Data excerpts
==*==
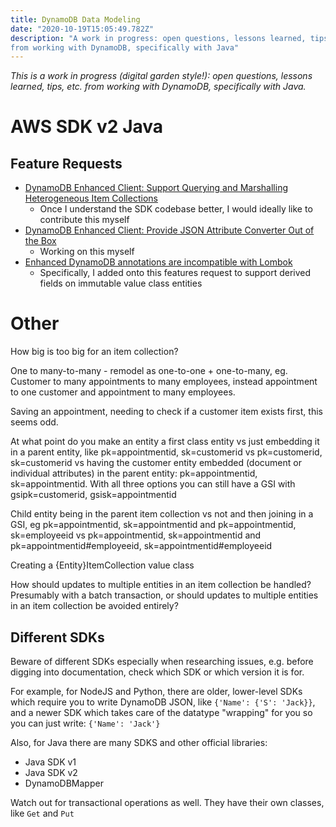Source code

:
 ```yaml
---
title: DynamoDB Data Modeling
date: "2020-10-19T15:05:49.782Z"
description: "A work in progress: open questions, lessons learned, tips, etc. 
from working with DynamoDB, specifically with Java"
---
```


_This is a work in progress (digital garden style!): open questions, 
lessons learned, tips, etc. from working with DynamoDB, specifically with Java._

# AWS SDK v2 Java

## Feature Requests

- [DynamoDB Enhanced Client: Support Querying and Marshalling Heterogeneous Item Collections](https://github.com/aws/aws-sdk-java-v2/issues/2151)
    - Once I understand the SDK codebase better, I would ideally like to contribute this myself
- [DynamoDB Enhanced Client: Provide JSON Attribute Converter Out of the Box](https://github.com/aws/aws-sdk-java-v2/issues/2162)
    - Working on this myself
- [Enhanced DynamoDB annotations are incompatible with Lombok](https://github.com/aws/aws-sdk-java-v2/issues/1932#issuecomment-733174524)
    - Specifically, I added onto this features request to support derived fields on immutable value class entities

# Other

How big is too big for an item collection?

One to many-to-many - remodel as one-to-one + one-to-many, 
eg. Customer to many appointments to many employees, instead appointment to one 
customer and appointment to many employees.

Saving an appointment, needing to check if a customer item exists first, 
this seems odd.

At what point do you make an entity a first class entity vs just embedding it 
in a parent entity, like pk=appointmentid, sk=customerid vs pk=customerid, sk=customerid 
vs having the customer entity embedded (document or individual attributes) in the 
parent entity: pk=appointmentid, sk=appointmentid. With all three options you can still have a GSI with gsipk=customerid, gsisk=appointmentid

Child entity being in the parent item collection vs not and then joining in a GSI, 
eg pk=appointmentid, sk=appointmentid and pk=appointmentid, sk=employeeid 
vs pk=appointmentid, sk=appointmentid and pk=appointmentid#employeeid, sk=appointmentid#employeeid

Creating a {Entity}ItemCollection value class

How should updates to multiple entities in an item collection be handled? 
Presumably with a batch transaction, or should updates to multiple entities in an 
item collection be avoided entirely?

## Different SDKs

Beware of different SDKs especially when researching issues, e.g. before digging 
into documentation, check which SDK or which version it is for.

For example, for NodeJS and Python, there are older, lower-level SDKs which require you 
to write DynamoDB JSON, like `{'Name': {'S': 'Jack}}`,  and a newer SDK which takes 
care of the datatype "wrapping" for you so you can just write: `{'Name': 'Jack'}`

Also, for Java there are many SDKS and other official libraries: 

- Java SDK v1
- Java SDK v2
- DynamoDBMapper

Watch out for transactional operations as well. They have their own classes, like `Get` and `Put`
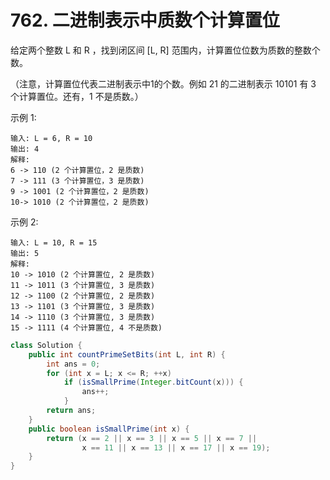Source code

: # 762. 二进制表示中质数个计算置位

给定两个整数 L 和 R ，找到闭区间 [L, R] 范围内，计算置位位数为质数的整数个数。

（注意，计算置位代表二进制表示中1的个数。例如 21 的二进制表示 10101 有 3 个计算置位。还有，1 不是质数。）

示例 1:

```
输入: L = 6, R = 10
输出: 4
解释:
6 -> 110 (2 个计算置位，2 是质数)
7 -> 111 (3 个计算置位，3 是质数)
9 -> 1001 (2 个计算置位，2 是质数)
10-> 1010 (2 个计算置位，2 是质数)
```
示例 2:

```
输入: L = 10, R = 15
输出: 5
解释:
10 -> 1010 (2 个计算置位, 2 是质数)
11 -> 1011 (3 个计算置位, 3 是质数)
12 -> 1100 (2 个计算置位, 2 是质数)
13 -> 1101 (3 个计算置位, 3 是质数)
14 -> 1110 (3 个计算置位, 3 是质数)
15 -> 1111 (4 个计算置位, 4 不是质数)
```

```java
class Solution {
    public int countPrimeSetBits(int L, int R) {
        int ans = 0;
        for (int x = L; x <= R; ++x)
            if (isSmallPrime(Integer.bitCount(x))) {
                ans++;
            }
        return ans;
    }
    public boolean isSmallPrime(int x) {
        return (x == 2 || x == 3 || x == 5 || x == 7 ||
                x == 11 || x == 13 || x == 17 || x == 19);
    }
}
```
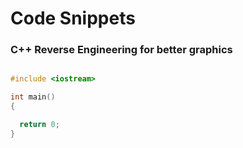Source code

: # Code Snippets

### C++ Reverse Engineering for better graphics

``` C++

#include <iostream>

int main()
{

  return 0;
}
```
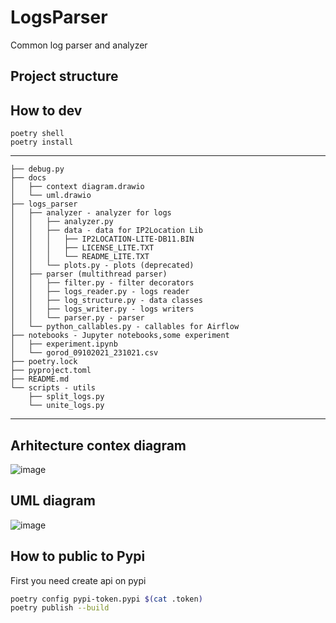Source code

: # LogsParser
Common log parser and analyzer

## Project structure

## How to dev
```
poetry shell
poetry install
```

***
```
├── debug.py
├── docs
│   ├── context diagram.drawio
│   └── uml.drawio
├── logs_parser
│   ├── analyzer - analyzer for logs
│   │   ├── analyzer.py
│   │   ├── data - data for IP2Location Lib
│   │   │   ├── IP2LOCATION-LITE-DB11.BIN
│   │   │   ├── LICENSE_LITE.TXT
│   │   │   └── README_LITE.TXT
│   │   └── plots.py - plots (deprecated)
│   ├── parser (multithread parser)
│   │   ├── filter.py - filter decorators
│   │   ├── logs_reader.py - logs reader
│   │   ├── log_structure.py - data classes
│   │   ├── logs_writer.py - logs writers
│   │   └── parser.py - parser
│   └── python_callables.py - callables for Airflow
├── notebooks - Jupyter notebooks,some experiment
│   ├── experiment.ipynb
│   └── gorod_09102021_231021.csv
├── poetry.lock
├── pyproject.toml
├── README.md
└── scripts - utils
    ├── split_logs.py
    └── unite_logs.py

```
***
## Arhitecture contex diagram

![image](https://user-images.githubusercontent.com/25473820/138543868-2eca1741-7ae4-47ba-bd86-05437461cb20.png)

## UML diagram

![image](https://user-images.githubusercontent.com/25473820/138544987-9a0e92aa-5bf8-4589-bdab-12bbd741b155.png)

## How to public to Pypi
First you need create api on pypi

```bash
poetry config pypi-token.pypi $(cat .token)
poetry publish --build
```
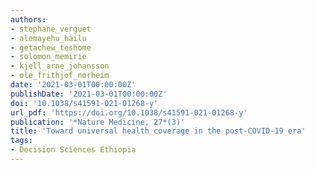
 ```yaml
---
authors:
- stephane_verguet
- alemayehu_hailu
- getachew_teshome
- solomon_memirie
- kjell_arne_johansson
- ole_frithjof_norheim
date: '2021-03-01T00:00:00Z'
publishDate: '2021-03-01T00:00:00Z'
doi: '10.1038/s41591-021-01268-y'
url_pdf: 'https://doi.org/10.1038/s41591-021-01268-y'
publication: '*Nature Medicine, 27*(3)'
title: 'Toward universal health coverage in the post-COVID-19 era'
tags:
- Decision Sciences Ethiopia
---
```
==*==
Work instructions.
Scan the data above, find each line with "employees", and copy it.

Output of the exercise.
eg. Customer to many appointments to many employees, instead appointment to one 
customer and appointment to many employees.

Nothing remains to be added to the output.